При восхождении на Монблан в 1787 году Соссюр решил определить цвет его неба. Он изготовил шестнадцать полосок бумаги синего цвета, каждый – с понижением тона. И принес оттуда «образец неба Монблана».

Фон Бах закрывает глаза и стоит так, опершись на свой ледоруб фирмы «Fülpmess». Небо более не было чистым…

Сын Соссюра в Шамони и один его ученик в Женеве тоже располагали точно таким же набором окрашенной бумаги; Шестнадцать полосок разного цвета, «от синей лазури до прекрасной голубой Пруссии». Если бы Соссюр смог подняться сюда, их оказалось бы недостаточно. Ему пришлось бы взять другие цвета: гораздо темнее, включая почти что черный.

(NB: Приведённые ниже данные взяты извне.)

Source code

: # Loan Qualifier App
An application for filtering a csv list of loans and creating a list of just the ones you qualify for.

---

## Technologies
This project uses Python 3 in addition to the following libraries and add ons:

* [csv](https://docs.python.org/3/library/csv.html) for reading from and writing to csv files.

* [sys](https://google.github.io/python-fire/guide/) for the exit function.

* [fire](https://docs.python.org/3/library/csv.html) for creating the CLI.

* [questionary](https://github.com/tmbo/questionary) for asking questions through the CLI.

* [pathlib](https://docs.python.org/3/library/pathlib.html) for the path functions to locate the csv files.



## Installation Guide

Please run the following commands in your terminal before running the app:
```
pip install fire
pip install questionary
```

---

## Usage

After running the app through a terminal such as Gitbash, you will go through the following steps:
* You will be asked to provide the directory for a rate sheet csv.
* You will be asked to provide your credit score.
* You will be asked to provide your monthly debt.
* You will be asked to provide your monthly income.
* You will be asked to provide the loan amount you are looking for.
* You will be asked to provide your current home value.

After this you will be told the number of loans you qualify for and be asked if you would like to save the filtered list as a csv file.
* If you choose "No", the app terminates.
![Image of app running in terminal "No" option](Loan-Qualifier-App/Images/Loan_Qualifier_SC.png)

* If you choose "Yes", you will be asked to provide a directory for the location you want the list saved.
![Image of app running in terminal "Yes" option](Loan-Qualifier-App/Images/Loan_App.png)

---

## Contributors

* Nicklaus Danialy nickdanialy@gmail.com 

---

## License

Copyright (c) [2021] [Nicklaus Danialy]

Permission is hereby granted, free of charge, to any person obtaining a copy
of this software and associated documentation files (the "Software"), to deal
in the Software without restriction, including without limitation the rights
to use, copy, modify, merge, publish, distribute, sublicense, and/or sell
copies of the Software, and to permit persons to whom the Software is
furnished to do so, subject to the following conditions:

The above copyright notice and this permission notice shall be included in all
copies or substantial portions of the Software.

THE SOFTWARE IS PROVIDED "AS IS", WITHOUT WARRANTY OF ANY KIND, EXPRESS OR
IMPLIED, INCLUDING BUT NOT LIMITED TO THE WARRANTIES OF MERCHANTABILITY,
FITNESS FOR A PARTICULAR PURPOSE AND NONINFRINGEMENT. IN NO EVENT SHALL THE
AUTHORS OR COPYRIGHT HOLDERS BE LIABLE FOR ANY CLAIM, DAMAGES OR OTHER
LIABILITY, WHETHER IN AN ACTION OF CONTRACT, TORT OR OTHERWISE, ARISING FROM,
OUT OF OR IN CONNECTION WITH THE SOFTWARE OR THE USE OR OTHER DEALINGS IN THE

Но в то время высочайшей вершиной мира считалась Чимборасо в Кордильерах. А о высоте Гималаев тогда и понятия не имели, и только один иезуит из Тироля, Тиффен-талер, обсуждал результаты своих вычислений с Анкетилем Дюперроном.

Анкетиль был беден, и, чтобы добраться до Индии, имея одну-единственную цель – расшифровку зендской письменности, – ему пришлось наняться простым солдатом. Он рассчитывал найти там доказательства древности Библии, но зендский язык «Авесты», которую он перевел, принес обратный результат: открытие более древней традиции и хронологии, противоречащей куцым шести тысячам лет библейской истории.

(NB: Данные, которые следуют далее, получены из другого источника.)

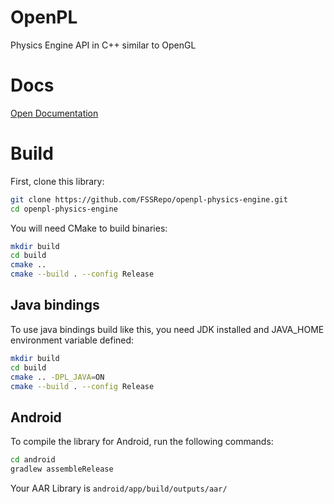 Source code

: # OpenPL
 Physics Engine API in C++ similar to OpenGL

# Docs

[Open Documentation](https://fssrepo.github.io/openpl-physics-engine/)

# Build

First, clone this library:

```bash
git clone https://github.com/FSSRepo/openpl-physics-engine.git
cd openpl-physics-engine
```

You will need CMake to build binaries:

```bash
mkdir build
cd build
cmake ..
cmake --build . --config Release
```

## Java bindings

To use java bindings build like this, you need JDK installed and JAVA_HOME environment variable defined:

```bash
mkdir build
cd build
cmake .. -DPL_JAVA=ON
cmake --build . --config Release
```

## Android

To compile the library for Android, run the following commands:

```bash
cd android
gradlew assembleRelease
```

Your AAR Library is `android/app/build/outputs/aar/`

Сегодня наша вера менее наивна.

28 мая 1804 года Анкетиль, ставший к тому времени уважаемым ученым, произнес великолепные слова, отказавшись поклясться в верности императору: «Я – просто литератор и нечего более, то есть для государства я – ноль».

Немецкая лазурь – это синий кобальт. Голубая Пруссия была изобретена в 1704-м, существует несколько ее оттенков. Настоящий ультрамарин – это ляпис-лазурь: самая дорогая из всех используемых художниками красок. Искусственный ультрамарин появляется только с 1828 года, у Соссюра его не было. Так какого же цвета это небо?

И какой цвет надо нанести на палитру художника, чтобы нарисовать небо вершины Сертог? Там, куда не поднимался ни один живописец.

Мы о многом беседовали с Мершаном. Но никогда – о живописи.

Фон Бах задумался о той поре, когда он бегал в Баварские горы с коробкой акварели и этюдником на плечах, и замечтался, вспомнив о Тернере, Джоне Мартине и Фридрихе – своих учителях.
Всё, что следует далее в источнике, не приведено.